Ransom Montgomery was a hero.

But the day the slave owned by the Montgomery family saved hundreds of people from a burning railroad bridge over the Chattahoochee River was just one in a remarkable life, the reverberations of which are still ringing through Atlanta to this day.

During Black History Month, it is worth revisiting his incredible life while introducing some newly discovered details that speak to our city’s complicated history with race.

Maj. James McConnell Montgomery was “probably the first white man to settle permanently in what is today Fulton County,” according to a historical marker for the Montgomery family cemetery on Marietta Boulevard in Buckhead.

The major served at Fort Standing Peachtree during the Creek War in 1814. He returned to the area in 1821, the year the Creek signed a treaty selling the land that includes what is now Atlanta to the United States.

For $100 he purchased 1,000 acres around the former fort, which includes the area that is today Ridgewood Road and Moores Mill Road to Marietta Boulevard and Bolton Road.

He arrived with his wife, 10 of their children, two of their spouses, at least one grandchild, his brother and his wife, and their step-siblings.

Montgomery served as a road commissioner, kept the records for the Court of the Ordinary, was a commissioner for the “poor school,” a mail carrier, a census taker, a justice of the peace, a tax receiver and a tax collector. He also operated a ferry over the Chattahoochee River, a sawmill and a gristmill.

Ransom Montgomery was likely with the Montgomerys when they arrived. According to his obituary, he came to Atlanta when he was 12, which would have been in 1818.

In July 1849, he was working the ferry when the bridge over the river caught fire while a passenger train was stopped on it. By himself, over the course of the day, Ransom Montgomery battled the blaze. He eventually put it out, saving the passengers, the train and the bridge.

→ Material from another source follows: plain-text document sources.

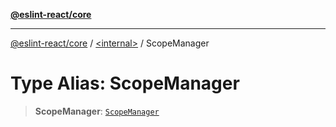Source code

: [**@eslint-react/core**](../../README.md)

***

[@eslint-react/core](../../README.md) / [\<internal\>](../README.md) / ScopeManager

# Type Alias: ScopeManager

> **ScopeManager**: [`ScopeManager`](../classes/ScopeManager.md)
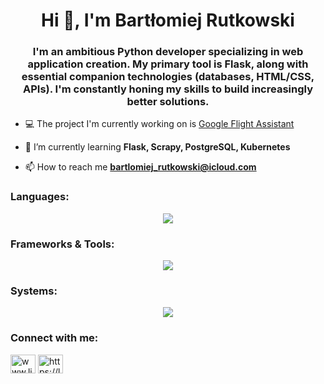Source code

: <h1 align="center">Hi 👋, I'm Bartłomiej Rutkowski</h1>
<h3 align="center">I'm an ambitious Python developer specializing in web application creation. My primary tool is Flask, along with essential companion technologies (databases, HTML/CSS, APIs). I'm constantly honing my skills to build increasingly better solutions.</h3>

- 💻 The project I'm currently working on is [Google Flight Assistant](https://github.com/Batirro/google-flight-scraper)

- 🌱 I’m currently learning **Flask, Scrapy, PostgreSQL, Kubernetes**

- 📫 How to reach me **bartlomiej_rutkowski@icloud.com**

<h3 align="left">Languages:</h3>
<p align="center">
  <a href="https://skillicons.dev">
    <img src="https://skillicons.dev/icons?i=py,html,css,cpp,java,postgres,lua" />
  </a>
</p>

<h3 align="left">Frameworks & Tools:</h3>
<p align="center">
  <a href="https://skillicons.dev">
    <img src="https://skillicons.dev/icons?i=flask,git,docker" />
  </a>
</p>


<h3 align="left">Systems:</h3>
<p align="center">
  <a href="https://skillicons.dev">
    <img src="https://skillicons.dev/icons?i=windows,linux" />
  </a>
</p>

<h3 align="left">Connect with me:</h3>
<p align="left">
<a href="https://linkedin.com/in/www.linkedin.com/in/bartłomiej-rutkowski-7a609a2b5" target="blank"><img align="center" src="https://raw.githubusercontent.com/rahuldkjain/github-profile-readme-generator/master/src/images/icons/Social/linked-in-alt.svg" alt="www.linkedin.com/in/bartłomiej-rutkowski-7a609a2b5" height="30" width="40" /></a>
<a href="https://www.leetcode.com/https://leetcode.com/u/bartlomiej_rutkowski/" target="blank"><img align="center" src="https://raw.githubusercontent.com/rahuldkjain/github-profile-readme-generator/master/src/images/icons/Social/leet-code.svg" alt="https://leetcode.com/u/bartlomiej_rutkowski/" height="30" width="40" /></a>
</p>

For his heroism, the state of Georgia purchased him. The state provided Ransom Montgomery with a home near the rail depot and gave him a job, earning money selling coffee and cakes. He was just the second African-American to own property in Atlanta. He is the only slave the state ever owned.

That alone makes Ransom Montgomery’s story remarkable, but there’s more. His brother, Andrew Montgomery, was a Methodist minister in the Black community. Together, they went to Lemuel P. Grant — of Grant Park fame — and received land to build a church for the Black community.

During the Civil War, the burning of Atlanta cost them their church.

Afterward, the Montgomery brothers sold that land and found a more desirable spot for a new church on Wheat Street. That original land, though, would become Big Bethel African Methodist Episcopal Church. Thanks to the brothers and their original house of worship, Big Bethel is considered the first African-American congregation in Atlanta.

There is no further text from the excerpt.